> **THE TASK**:
A faithful copy is required: retype the records from their first line through the line with "Those which focus", and omit the pictures.

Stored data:
=-=-=-=-=

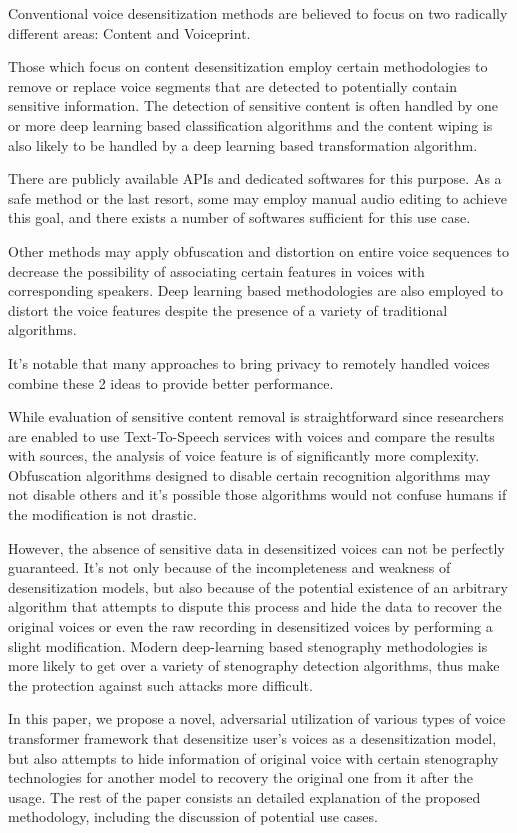 \documentclass[journal]{IEEEtran} %
\begin{document}
Conventional voice desensitization methods are believed to focus on two radically different areas: Content and Voiceprint.

Those which focus on content desensitization employ certain methodologies to remove or replace voice segments that are detected to potentially contain sensitive information. The detection of sensitive content is often handled by one or more deep learning based classification algorithms and the content wiping is also likely to be handled by a deep learning based transformation algorithm. 

There are publicly available APIs\cite{a13} and dedicated softwares for this purpose\cite{a14}. As a safe method or the last resort, some may employ manual audio editing to achieve this goal, and there exists a number of softwares sufficient for this use case\cite{a15}.

Other methods may apply obfuscation and distortion on entire voice sequences to decrease the possibility of associating certain features in voices with corresponding speakers. Deep learning based methodologies are also employed to distort the voice features despite the presence of a variety of traditional algorithms\cite{a9, a10, a11}. 

It's notable that many approaches to bring privacy to remotely handled voices combine these 2 ideas to provide better performance.

While evaluation of sensitive content removal is straightforward since researchers are enabled to use Text-To-Speech services with voices and compare the results with sources, the analysis of voice feature is of significantly more complexity. Obfuscation algorithms designed to disable certain recognition algorithms may not disable others and it's possible those algorithms would not confuse humans if the modification is not drastic.

However, the absence of sensitive data in desensitized voices can not be perfectly guaranteed. It's not only because of the incompleteness and weakness of desensitization models, but also because of the potential existence of an arbitrary algorithm that attempts to dispute this process and hide the data to recover the original voices or even the raw recording in desensitized voices by performing a slight modification. Modern deep-learning based stenography methodologies is more likely to get over a variety of stenography detection algorithms\cite{a1}, thus make the protection against such attacks more difficult.

In this paper, we propose a novel, adversarial utilization of various types of voice transformer framework that desensitize user's voices as a desensitization model, but also attempts to hide information of original voice with certain stenography technologies for another model to recovery the original one from it after the usage. The rest of the paper consists an detailed explanation of the proposed methodology, including the discussion of potential use cases.
\end{document}
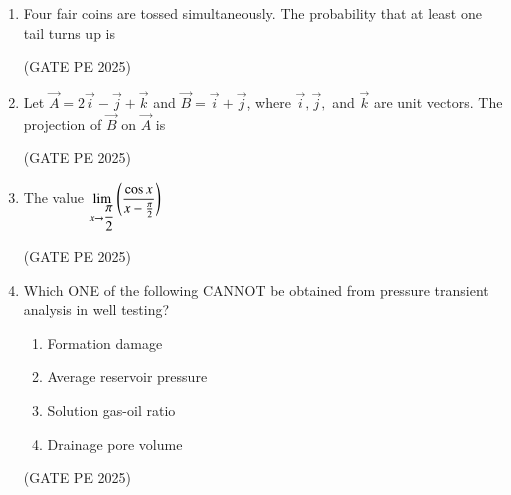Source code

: \documentclass[journal,12pt,onecolumn]{IEEEtran}
\theoremstyle{remark}
\begin{document}
\begin{enumerate}
\item Four fair coins are tossed simultaneously. The probability that at least one tail turns up is
\begin{enumerate}
\end{enumerate}
\hfill{(GATE PE 2025)}

\item Let $\vec{A}=2\vec{i}-\vec{j}+\vec{k}$ and $\vec{B}=\vec{i}+\vec{j}$, where $\vec{i},\vec{j},$ and $\vec{k}$ are unit vectors. The projection of $\vec{B}$ on $\vec{A}$ is
\begin{enumerate}
\end{enumerate}
\hfill{(GATE PE 2025)}

\item The value $\lim\limits_{x \to \dfrac{\pi}{2}}\left(\dfrac{\cos{x}}{x-\frac{\pi}{2}}\right)$
\begin{enumerate}
\end{enumerate}
\hfill{(GATE PE 2025)}


\item Which ONE of the following CANNOT be obtained from pressure transient analysis in well testing?
\begin{enumerate}
    \item Formation damage
    \item Average reservoir pressure
    \item Solution gas-oil ratio
    \item Drainage pore volume
\end{enumerate}
\hfill{(GATE PE 2025)}


\end{enumerate}
\end{document}
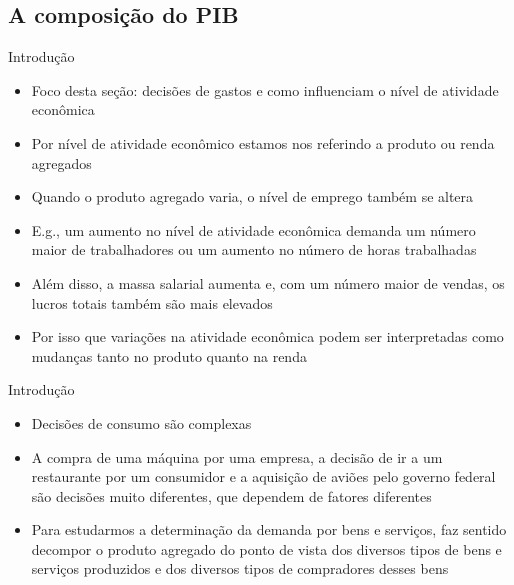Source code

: \documentclass[10pt]{beamer}
\begin{document}
\subsection{A composição do PIB}
\begin{frame}{Introdução}
    \begin{itemize}
        \item Foco desta seção: decisões de gastos e como influenciam o nível de atividade econômica\bigskip
         
        \item Por nível de atividade econômico estamos nos referindo a produto ou renda agregados\bigskip
         
        \item Quando o produto agregado varia, o nível de emprego também se altera\bigskip
         
        \item E.g., um aumento no nível de atividade econômica demanda um número maior de trabalhadores ou um aumento no número de horas trabalhadas\bigskip
         
        \item Além disso, a massa salarial aumenta e, com um número maior de vendas, os lucros totais também são mais elevados\bigskip
         
        \item Por isso que variações na atividade econômica podem ser interpretadas como mudanças tanto no produto quanto na renda
    \end{itemize}
\end{frame}

\begin{frame}{Introdução}
    \begin{itemize}
        \item Decisões de consumo são complexas\bigskip
         
        \item A compra de uma máquina por uma empresa, a decisão de ir a um restaurante por um consumidor e a aquisição de aviões pelo governo federal são decisões muito diferentes, que dependem de fatores diferentes\bigskip
         
        \item Para estudarmos a determinação da demanda por bens e serviços, faz sentido decompor o produto agregado do ponto de vista dos diversos tipos de bens e serviços produzidos e dos diversos tipos de compradores desses bens
    \end{itemize}
\end{frame}
\end{document}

=-=-=-=-=

> **RESPONSE**:
 \documentclass[journal]{IEEEtran} %
\begin{document}
Conventional voice desensitization methods are believed to focus on two radically different areas: Content and Voiceprint.

Those which focus on content desensitization employ certain methodologies to remove or replace voice segments that are detected to potentially contain sensitive information. The detection of sensitive content is often handled by one or more deep learning based classification algorithms and the content wiping is also likely to be handled by a deep learning based transformation algorithm. 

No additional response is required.